[Data extracted from a collection]
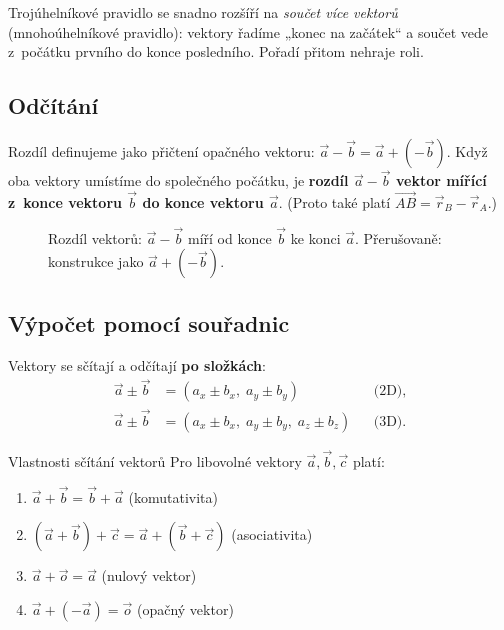 \documentclass[a4paper,11pt]{article}
\begin{document}
Trojúhelníkové pravidlo se snadno rozšíří na \emph{součet více vektorů}
(mnohoúhelníkové pravidlo): vektory řadíme „konec na začátek“ a součet vede
z~počátku prvního do konce posledního. Pořadí přitom nehraje roli.

\subsection{Odčítání}

Rozdíl definujeme jako přičtení opačného vektoru: $\vec a-\vec b=\vec a+(-\vec b)$.
Když oba vektory umístíme do společného počátku, je \textbf{rozdíl $\vec a-\vec b$
vektor mířící z~konce vektoru $\vec b$ do konce vektoru $\vec a$}. (Proto také platí
$\overrightarrow{AB}=\vec r_B-\vec r_A$.)

\begin{figure}[!htbp]
\centering
{}
\caption{Rozdíl vektorů: $\vec a-\vec b$ míří od konce $\vec b$ ke konci $\vec a$.
Přerušovaně: konstrukce jako $\vec a+(-\vec b)$.}
\end{figure}

\subsection{Výpočet pomocí souřadnic}

Vektory se sčítají a odčítají \textbf{po složkách}:
\begin{align}
  \vec a\pm\vec b&=(a_x\pm b_x,\;a_y\pm b_y)&&\text{(2D)},\\
  \vec a\pm\vec b&=(a_x\pm b_x,\;a_y\pm b_y,\;a_z\pm b_z)&&\text{(3D)}.
\end{align}

\begin{veta}{Vlastnosti sčítání vektorů}
Pro libovolné vektory $\vec a,\vec b,\vec c$ platí:
\begin{enumerate}[label=(\roman*),nosep]
  \item $\vec a+\vec b=\vec b+\vec a$ \hfill (komutativita)
  \item $(\vec a+\vec b)+\vec c=\vec a+(\vec b+\vec c)$ \hfill (asociativita)
  \item $\vec a+\vec o=\vec a$ \hfill (nulový vektor)
  \item $\vec a+(-\vec a)=\vec o$ \hfill (opačný vektor)
\end{enumerate}
\end{veta}
\end{document}
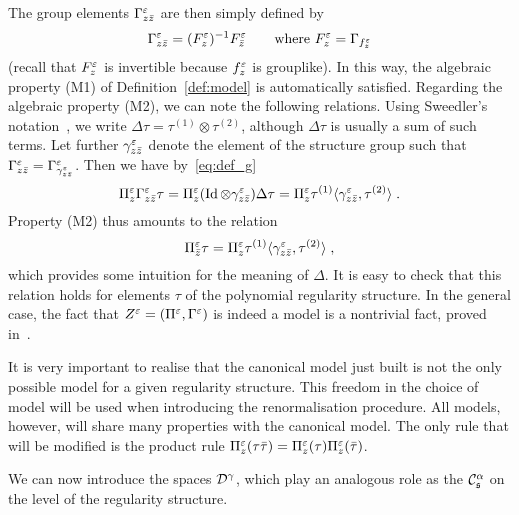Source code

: \documentclass[reqno,11pt]{article}
\DeclareMathOperator{\Id}{Id}
\def\fraks{\mathfrak{s}}
\begin{document}
The group elements $\Gamma^\varepsilon_{z\bar z}$ are then simply defined by 
\begin{equation}
 \label{eq:Gamma_F}
 \Gamma^\eps_{z\bar z} = (F^\eps_z)^{-1} F^\eps_{\bar z}
 \qquad 
 \text{where $F^\eps_z = \Gamma_{f^\eps_z}$}
\end{equation} 
(recall that $F^\varepsilon_z$ is invertible because $f^\varepsilon_z$ is grouplike). In this
way, the algebraic property (M1) of Definition~\ref{def:model} is automatically
satisfied. Regarding the algebraic property (M2), we can note the following
relations. Using Sweedler's notation~\cite{Sweedler69}, we write $\Delta\tau =
\tau^{(1)}\otimes\tau^{(2)}$, although $\Delta\tau$ is usually a sum of such
terms. Let further $\gamma^\varepsilon_{z\bar z}$ denote the element of the structure
group such that $\Gamma^\varepsilon_{z\bar z} = \Gamma^\varepsilon_{\gamma^\varepsilon_{z\bar z}}$.
Then we have by~\eqref{eq:def_g}
\begin{equation}
 \label{eq:Gamma_F01}
 \Pi^\eps_z \Gamma^\eps_{z\bar z}\tau = \Pi^\eps_z (\Id\otimes\gamma^\eps_{z\bar
z})\Delta\tau
 = \Pi^\eps_z\tau^{(1)} \pscal{\gamma^\eps_{z\bar z}}{\tau^{(2)}}\;.
\end{equation} 
Property (M2) thus amounts to the relation
\begin{equation}
 \label{eq:Gamma_F02}
 \Pi^\eps_{\bar z}\tau = \Pi^\eps_z\tau^{(1)} \pscal{\gamma^\eps_{z\bar
z}}{\tau^{(2)}}\;,
\end{equation} 
which provides some intuition for the meaning of $\Delta$. 
It is easy to check that this relation holds for elements $\tau$ of the
polynomial regularity structure. In the general case, the fact that
$Z^\varepsilon=(\Pi^\varepsilon,\Gamma^\varepsilon)$ is indeed a model is a nontrivial
fact, proved in~\cite[Prop.~8.27]{Hairer2014}. 

\begin{remark}
\label{rem:model_canonical}
It is very important to realise that the canonical model just built is not the
only possible model for a given regularity structure. This freedom in the
choice of model will be used when introducing the renormalisation procedure.
All models, however, will share many properties with the canonical model. The
only rule that will be modified is the product rule $\Pi^\varepsilon_z(\tau\bar\tau) =
\Pi^\varepsilon_z(\tau)\Pi^\varepsilon_z(\bar \tau)$. 
\end{remark}

We can now introduce the spaces ${\mathcal D}^\gamma$, which play an analogous role as
the $\cC^\alpha_\fraks$ on the level of the regularity structure. 
\end{document}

**Your instructions:** The answer must be all the lines above that hold the word "algebraic".

**Answer for the task:**
way, the algebraic property (M1) of Definition~\ref{def:model} is automatically
satisfied. Regarding the algebraic property (M2), we can note the following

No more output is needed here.